Two Kinds of Cryptography¶
To resolve this problem of identifying who we are talking to on the internet, we first need to talk about a new kind of cryptography algorithm.
The traditional cryptography we looked at while studying the Diffie-Hellman algorithm is symmetric cryptography, meaning that the same key (or secret) is used to encrypt the message and decrypt the message. If the encryption key is “shift every letter by 8”, the decryption key will also be “shift every letter by 8” (only in the other direction).
It is like a lock on a box where there is one key used to both seal the lock and later to unlock it. If two people, Alice and Bob, are the only two with a key for the lock, they can use the box to pass secret messages. Alice can write a message, lock the box, then safely give the box to Eve who promises to deliver it to Bob.
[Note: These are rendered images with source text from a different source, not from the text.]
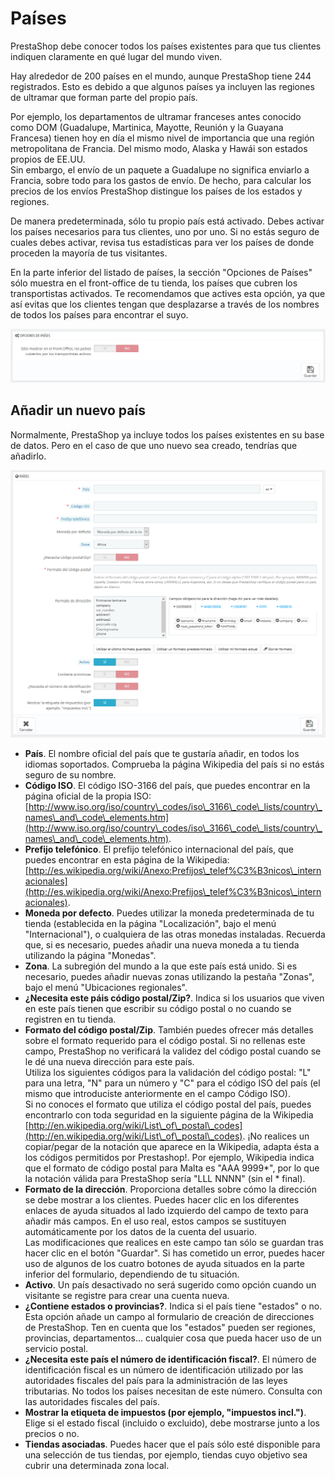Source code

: # Países

PrestaShop debe conocer todos los países existentes para que tus clientes indiquen claramente en qué lugar del mundo viven.

Hay alrededor de 200 países en el mundo, aunque PrestaShop tiene 244 registrados. Esto es debido a que algunos países ya incluyen las regiones de ultramar que forman parte del propio país.

Por ejemplo, los departamentos de ultramar franceses antes conocido como DOM (Guadalupe, Martinica, Mayotte, Reunión y la Guayana Francesa) tienen hoy en día el mismo nivel de importancia que una región metropolitana de Francia. Del mismo modo, Alaska y Hawái son estados propios de EE.UU.\
Sin embargo, el envío de un paquete a Guadalupe no significa enviarlo a Francia, sobre todo para los gastos de envío. De hecho, para calcular los precios de los envíos PrestaShop distingue los países de los estados y regiones.

De manera predeterminada, sólo tu propio país está activado. Debes activar los países necesarios para tus clientes, uno por uno. Si no estás seguro de cuales debes activar, revisa tus estadísticas para ver los países de donde proceden la mayoría de tus visitantes.

En la parte inferior del listado de países, la sección "Opciones de Países" sólo muestra en el front-office de tu tienda, los países que cubren los transportistas activados. Te recomendamos que actives esta opción, ya que así evitas que los clientes tengan que desplazarse a través de los nombres de todos los países para encontrar el suyo.

![](../../../../.gitbook/assets/54265350.png)

## Añadir un nuevo país <a href="#paises-anadirunnuevopais" id="paises-anadirunnuevopais"></a>

Normalmente, PrestaShop ya incluye todos los países existentes en su base de datos. Pero en el caso de que uno nuevo sea creado, tendrías que añadirlo.

![](../../../../.gitbook/assets/54265352.png)

* **País**. El nombre oficial del país que te gustaría añadir, en todos los idiomas soportados. Comprueba la página Wikipedia del país si no estás seguro de su nombre.
* **Código ISO**. El código ISO-3166 del país, que puedes encontrar en la página oficial de la propia ISO: [http://www.iso.org/iso/country\_codes/iso\_3166\_code\_lists/country\_names\_and\_code\_elements.htm](http://www.iso.org/iso/country\_codes/iso\_3166\_code\_lists/country\_names\_and\_code\_elements.htm).
* **Prefijo telefónico**. El prefijo telefónico internacional del país, que puedes encontrar en esta página de la Wikipedia: [http://es.wikipedia.org/wiki/Anexo:Prefijos\_telef%C3%B3nicos\_internacionales](http://es.wikipedia.org/wiki/Anexo:Prefijos\_telef%C3%B3nicos\_internacionales).
* **Moneda por defecto**. Puedes utilizar la moneda predeterminada de tu tienda (establecida en la página "Localización", bajo el menú "Internacional"), o cualquiera de las otras monedas instaladas. Recuerda que, si es necesario, puedes añadir una nueva moneda a tu tienda utilizando la página "Monedas".
* **Zona**. La subregión del mundo a la que este país está unido. Si es necesario, puedes añadir nuevas zonas utilizando la pestaña "Zonas", bajo el menú "Ubicaciones regionales".
* **¿Necesita este páis código postal/Zip?**. Indica si los usuarios que viven en este país tienen que escribir su código postal o no cuando se registren en tu tienda.
* **Formato del código postal/Zip**. También puedes ofrecer más detalles sobre el formato requerido para el código postal. Si no rellenas este campo, PrestaShop no verificará la validez del código postal cuando se le dé una nueva dirección para este país.\
  &#x20;Utiliza los siguientes códigos para la validación del código postal: "L" para una letra, "N" para un número y "C" para el código ISO del país (el mismo que introduciste anteriormente en el campo Código ISO).\
  Si no conoces el formato que utiliza el código postal del país, puedes encontrarlo con toda seguridad en la siguiente página de la Wikipedia [http://en.wikipedia.org/wiki/List\_of\_postal\_codes](http://en.wikipedia.org/wiki/List\_of\_postal\_codes). ¡No realices un copiar/pegar de la notación que aparece en la Wikipedia, adapta ésta a los códigos permitidos por Prestashop!. Por ejemplo, Wikipedia indica que el formato de código postal para Malta es "AAA 9999\*", por lo que la notación válida para PrestaShop sería "LLL NNNN" (sin el \* final).
* **Formato de la dirección**. Proporciona detalles sobre cómo la dirección se debe mostrar a los clientes. Puedes hacer clic en los diferentes enlaces de ayuda situados al lado izquierdo del campo de texto para añadir más campos. En el uso real, estos campos se sustituyen automáticamente por los datos de la cuenta del usuario.\
  Las modificaciones que realices en este campo tan sólo se guardan tras hacer clic en el botón "Guardar". Si has cometido un error, puedes hacer uso de algunos de los cuatro botones de ayuda situados en la parte inferior del formulario, dependiendo de tu situación.
* **Activo**. Un país desactivado no será sugerido como opción cuando un visitante se registre para crear una cuenta nueva.
* **¿Contiene estados o provincias?**. Indica si el país tiene "estados" o no. Esta opción añade un campo al formulario de creación de direcciones de PrestaShop. Ten en cuenta que los "estados" pueden ser regiones, provincias, departamentos... cualquier cosa que pueda hacer uso de un servicio postal.
* **¿Necesita este país el número de identificación fiscal?**. El número de identificación fiscal es un número de identificación utilizado por las autoridades fiscales del país para la administración de las leyes tributarias. No todos los países necesitan de este número. Consulta con las autoridades fiscales del país.
* **Mostrar la etiqueta de impuestos (por ejemplo, "impuestos incl.")**. Elige si el estado fiscal (incluido o excluido), debe mostrarse junto a los precios o no.
* **Tiendas asociadas**. Puedes hacer que el país sólo esté disponible para una selección de tus tiendas, por ejemplo, tiendas cuyo objetivo sea cubrir una determinada zona local.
Alice knows that only Bob has the right key to unlock the box, so Eve can’t snoop on the message. And when Bob gets the box, he can be sure that whatever message is locked inside of it had to be written by Alice - Eve could not have opened the box to put a forged message in.
In asymmetric cryptography, the key used to encrypt a message is different than the key used to decrypt it. It is like a box where the lock has two keys: key A and key B. The mechanism on the box works such that when the lock is sealed using key A, you have to use key B to open it.
When the box is sealed using key B, you have to use key A to unlock it.
There is one more important feature of this hypothetical lock - you cannot use the same key to unlock the box that was used to lock it. If you seal it using key A, key A cannot be used to unlock the box. Nor can key B unlock the box if it was locked with B.
Let us imagine Alice has key A and Bob has key B. They could use the keys and this special box to securely communicate; if Alice locks the box, she knows only Bob can unlock it. If Bob gets a box that his key opens, he knows Alice must have locked it using her key. If Bob locks a message in the box using his key the roles are reversed: Bob knows only Alice will be able to read it and Alice will know that Bob sent it.
These properties of asymmetric cryptography will be critical for the algorithm we are going to use to authenticate machines on the internet - for making sure that when Alice wants to talk to Bob (or you to Wells Fargo) that Eve is not pretending to be one of the parties.